■ **Instructions for the task**:
Gather all lines in the entries below that include the word "Authors".

****************

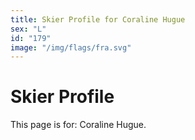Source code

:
 ```yaml
---
title: Skier Profile for Coraline Hugue
sex: "L"
id: "179"
image: "/img/flags/fra.svg" 
---
```


# Skier Profile

This page is for: Coraline Hugue.
    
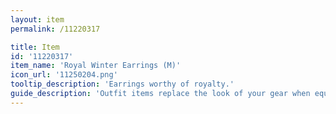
```yaml
---
layout: item
permalink: /11220317

title: Item
id: '11220317'
item_name: 'Royal Winter Earrings (M)'
icon_url: '11250204.png'
tooltip_description: 'Earrings worthy of royalty.'
guide_description: 'Outfit items replace the look of your gear when equipped.'
---
```

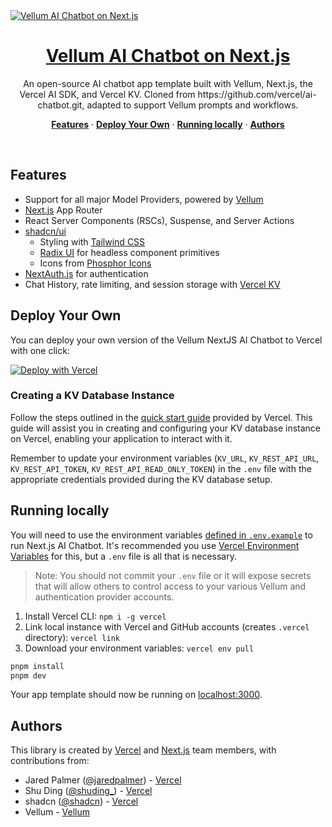 <a href="https://vellum-example-apps-six.vercel.app">
  <img alt="Vellum AI Chatbot on Next.js" src="https://vellum-example-apps-six.vercel.app/opengraph-image.png">
  <h1 align="center">Vellum AI Chatbot on Next.js</h1>
</a>

<p align="center">
  An open-source AI chatbot app template built with Vellum, Next.js, the Vercel AI SDK, and Vercel KV. Cloned from https://github.com/vercel/ai-chatbot.git, adapted to support Vellum prompts and workflows.
</p>

<p align="center">
  <a href="#features"><strong>Features</strong></a> ·
  <a href="#deploy-your-own"><strong>Deploy Your Own</strong></a> ·
  <a href="#running-locally"><strong>Running locally</strong></a> ·
  <a href="#authors"><strong>Authors</strong></a>
</p>
<br/>

## Features

- Support for all major Model Providers, powered by [Vellum](https://vellum.ai)
- [Next.js](https://nextjs.org) App Router
- React Server Components (RSCs), Suspense, and Server Actions
- [shadcn/ui](https://ui.shadcn.com)
  - Styling with [Tailwind CSS](https://tailwindcss.com)
  - [Radix UI](https://radix-ui.com) for headless component primitives
  - Icons from [Phosphor Icons](https://phosphoricons.com)
- [NextAuth.js](https://github.com/nextauthjs/next-auth) for authentication
- Chat History, rate limiting, and session storage with [Vercel KV](https://vercel.com/storage/kv)

## Deploy Your Own

You can deploy your own version of the Vellum NextJS AI Chatbot to Vercel with one click:

[![Deploy with Vercel](https://vercel.com/button)](https://vercel.com/new/clone?repository-url=https%3A%2F%2Fgithub.com%2Fvellum-ai%2Fvellum-example-apps%2Ftree%2Fmain%2Fexamples%2Fvercel-ai-chatbot&env=OPENAI_API_KEY,AUTH_GITHUB_ID,AUTH_GITHUB_SECRET,AUTH_SECRET&envDescription=For%20more%20on%20how%20to%20set%20these%20environment%20variables%2C%20follow%20the%20link%20below&envLink=https%3A%2F%2Fgithub.com%2Fvellum-ai%2Fvellum-example-apps%2Fblob%2Fmain%2Fexamples%2Fvercel-ai-chatbot%2F.env.example&project-name=vellum-ai-chatbot&repository-name=vellum-ai-chatbot&demo-title=Vellum%20AI%20Chatbot%20on%20Next.js&demo-description=An%20open-source%20AI%20chatbot%20app%20template%20built%20with%20Vellum%2C%20Next.js%2C%20the%20Vercel%20AI%20SDK%2C%20and%20Vercel%20KV.&demo-url=https%3A%2F%2Fvellum-example-apps-six.vercel.app)

### Creating a KV Database Instance

Follow the steps outlined in the [quick start guide](https://vercel.com/docs/storage/vercel-kv/quickstart#create-a-kv-database) provided by Vercel. This guide will assist you in creating and configuring your KV database instance on Vercel, enabling your application to interact with it.

Remember to update your environment variables (`KV_URL`, `KV_REST_API_URL`, `KV_REST_API_TOKEN`, `KV_REST_API_READ_ONLY_TOKEN`) in the `.env` file with the appropriate credentials provided during the KV database setup.

## Running locally

You will need to use the environment variables [defined in `.env.example`](.env.example) to run Next.js AI Chatbot. It's recommended you use [Vercel Environment Variables](https://vercel.com/docs/projects/environment-variables) for this, but a `.env` file is all that is necessary.

> Note: You should not commit your `.env` file or it will expose secrets that will allow others to control access to your various Vellum and authentication provider accounts.

1. Install Vercel CLI: `npm i -g vercel`
2. Link local instance with Vercel and GitHub accounts (creates `.vercel` directory): `vercel link`
3. Download your environment variables: `vercel env pull`

```bash
pnpm install
pnpm dev
```

Your app template should now be running on [localhost:3000](http://localhost:3000/).

## Authors

This library is created by [Vercel](https://vercel.com) and [Next.js](https://nextjs.org) team members, with contributions from:

- Jared Palmer ([@jaredpalmer](https://twitter.com/jaredpalmer)) - [Vercel](https://vercel.com)
- Shu Ding ([@shuding\_](https://twitter.com/shuding_)) - [Vercel](https://vercel.com)
- shadcn ([@shadcn](https://twitter.com/shadcn)) - [Vercel](https://vercel.com)
- Vellum - [Vellum](https://vellum.ai)
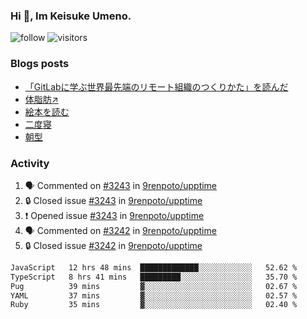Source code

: ### Hi 👋, Im Keisuke Umeno.

<!--
**9renpoto/9renpoto** is a ✨ _special_ ✨ repository because its `README.md` (this file) appears on your GitHub profile.

Here are some ideas to get you started:

- 🔭 I’m currently working on ...
- 🌱 I’m currently learning ...
- 👯 I’m looking to collaborate on ...
- 🤔 I’m looking for help with ...
- 💬 Ask me about ...
- 📫 How to reach me: ...
- 😄 Pronouns: ...
- ⚡ Fun fact: ...
-->

![follow](https://img.shields.io/github/followers/9renpoto?label=Follow&style=social)
![visitors](https://komarev.com/ghpvc/?username=9renpoto&label=Profile%20views&color=0e75b6&style=flat)

### Blogs posts

<!-- BLOG-POST-LIST:START -->
- [「GitLabに学ぶ世界最先端のリモート組織のつくりかた」を読んだ](https://9renpoto.win/entry/2024/09/10/remote_organization)
- [体脂肪↗](https://9renpoto.win/entry/2024/08/12/gaining_fat)
- [絵本を読む](https://9renpoto.win/entry/2024/07/26/picture_book)
- [二度寝](https://9renpoto.win/entry/2024/07/18/going_back_to_sleep)
- [朝型](https://9renpoto.win/entry/2024/05/29/im-an-early)
<!-- BLOG-POST-LIST:END -->

### Activity

<!--START_SECTION:activity-->
1. 🗣 Commented on [#3243](https://github.com/9renpoto/upptime/issues/3243#issuecomment-2365144033) in [9renpoto/upptime](https://github.com/9renpoto/upptime)
2. 🔒 Closed issue [#3243](https://github.com/9renpoto/upptime/issues/3243) in [9renpoto/upptime](https://github.com/9renpoto/upptime)
3. ❗ Opened issue [#3243](https://github.com/9renpoto/upptime/issues/3243) in [9renpoto/upptime](https://github.com/9renpoto/upptime)
4. 🗣 Commented on [#3242](https://github.com/9renpoto/upptime/issues/3242#issuecomment-2365139692) in [9renpoto/upptime](https://github.com/9renpoto/upptime)
5. 🔒 Closed issue [#3242](https://github.com/9renpoto/upptime/issues/3242) in [9renpoto/upptime](https://github.com/9renpoto/upptime)
<!--END_SECTION:activity-->

<!--START_SECTION:waka-->

```txt
JavaScript   12 hrs 48 mins  █████████████░░░░░░░░░░░░   52.62 %
TypeScript   8 hrs 41 mins   █████████░░░░░░░░░░░░░░░░   35.70 %
Pug          39 mins         ▓░░░░░░░░░░░░░░░░░░░░░░░░   02.67 %
YAML         37 mins         ▓░░░░░░░░░░░░░░░░░░░░░░░░   02.57 %
Ruby         35 mins         ▓░░░░░░░░░░░░░░░░░░░░░░░░   02.40 %
```

<!--END_SECTION:waka-->
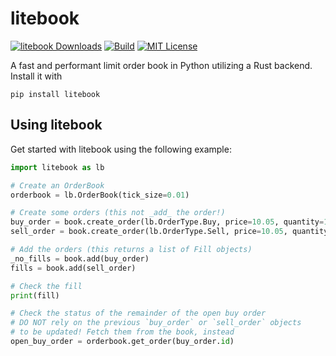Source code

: # litebook

[![litebook Downloads](https://static.pepy.tech/personalized-badge/litebook?period=total&units=international_system&left_color=grey&right_color=blue&left_text=Downloads)](https://pepy.tech/project/litebook) [![Build](https://github.com/pnxenopoulos/litebook/actions/workflows/build.yml/badge.svg)](https://github.com/pnxenopoulos/litebook/actions/workflows/build.yml) [![MIT License](https://img.shields.io/badge/license-MIT-lightgrey)](https://github.com/pnxenopoulos/litebook/blob/main/LICENSE)

A fast and performant limit order book in Python utilizing a Rust backend. Install it with

```shell
pip install litebook
```

## Using litebook
Get started with litebook using the following example:

```python
import litebook as lb

# Create an OrderBook
orderbook = lb.OrderBook(tick_size=0.01)

# Create some orders (this not _add_ the order!)
buy_order = book.create_order(lb.OrderType.Buy, price=10.05, quantity=10.0)
sell_order = book.create_order(lb.OrderType.Sell, price=10.05, quantity=5.0)

# Add the orders (this returns a list of Fill objects)
_no_fills = book.add(buy_order)
fills = book.add(sell_order)

# Check the fill
print(fill)

# Check the status of the remainder of the open buy order
# DO NOT rely on the previous `buy_order` or `sell_order` objects
# to be updated! Fetch them from the book, instead
open_buy_order = orderbook.get_order(buy_order.id)
```
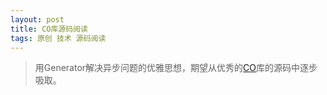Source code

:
 ```yaml
---
layout: post
title: CO库源码阅读
tags: 原创 技术 源码阅读
---
```


> 用Generator解决异步问题的优雅思想，期望从优秀的[CO](https://github.com/tj/co)库的源码中逐步吸取。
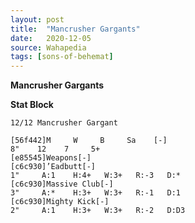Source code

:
 ```yaml
---
layout: post
title:  "Mancrusher Gargants"
date:   2020-12-05
source: Wahapedia
tags: [sons-of-behemat]
---
```


**Mancrusher Gargants**

**Stat Block**
```
12/12 Mancrusher Gargant
```

```
[56f442]M     W     B     Sa    [-]
8"    12    7     5+    
[e85545]Weapons[-]
[c6c930]’Eadbutt[-]
1"     A:1    H:4+   W:3+   R:-3   D:*   
[c6c930]Massive Club[-]
3"     A:*    H:3+   W:3+   R:-1   D:1   
[c6c930]Mighty Kick[-]
2"     A:1    H:3+   W:3+   R:-2   D:D3  
```


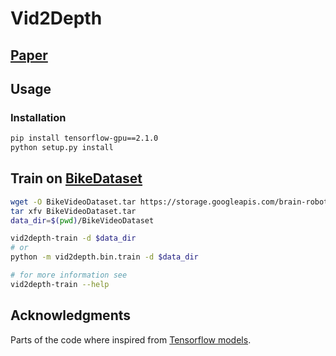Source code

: # Vid2Depth

## [Paper](https://sites.google.com/view/vid2depth)

## Usage

### Installation

```bash
pip install tensorflow-gpu==2.1.0
python setup.py install
```

## Train on [BikeDataset](https://sites.google.com/site/brainrobotdata/home/bike-video-dataset)

```bash
wget -O BikeVideoDataset.tar https://storage.googleapis.com/brain-robotics-data/bike/BikeVideoDataset.tar
tar xfv BikeVideoDataset.tar
data_dir=$(pwd)/BikeVideoDataset

vid2depth-train -d $data_dir
# or
python -m vid2depth.bin.train -d $data_dir

# for more information see
vid2depth-train --help
```

## Acknowledgments

Parts of the code where inspired from [Tensorflow models](https://github.com/tensorflow/models/tree/master/research/vid2depth).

****************

■ **Solution**:
  <a href="#authors"><strong>Authors</strong></a>
## Authors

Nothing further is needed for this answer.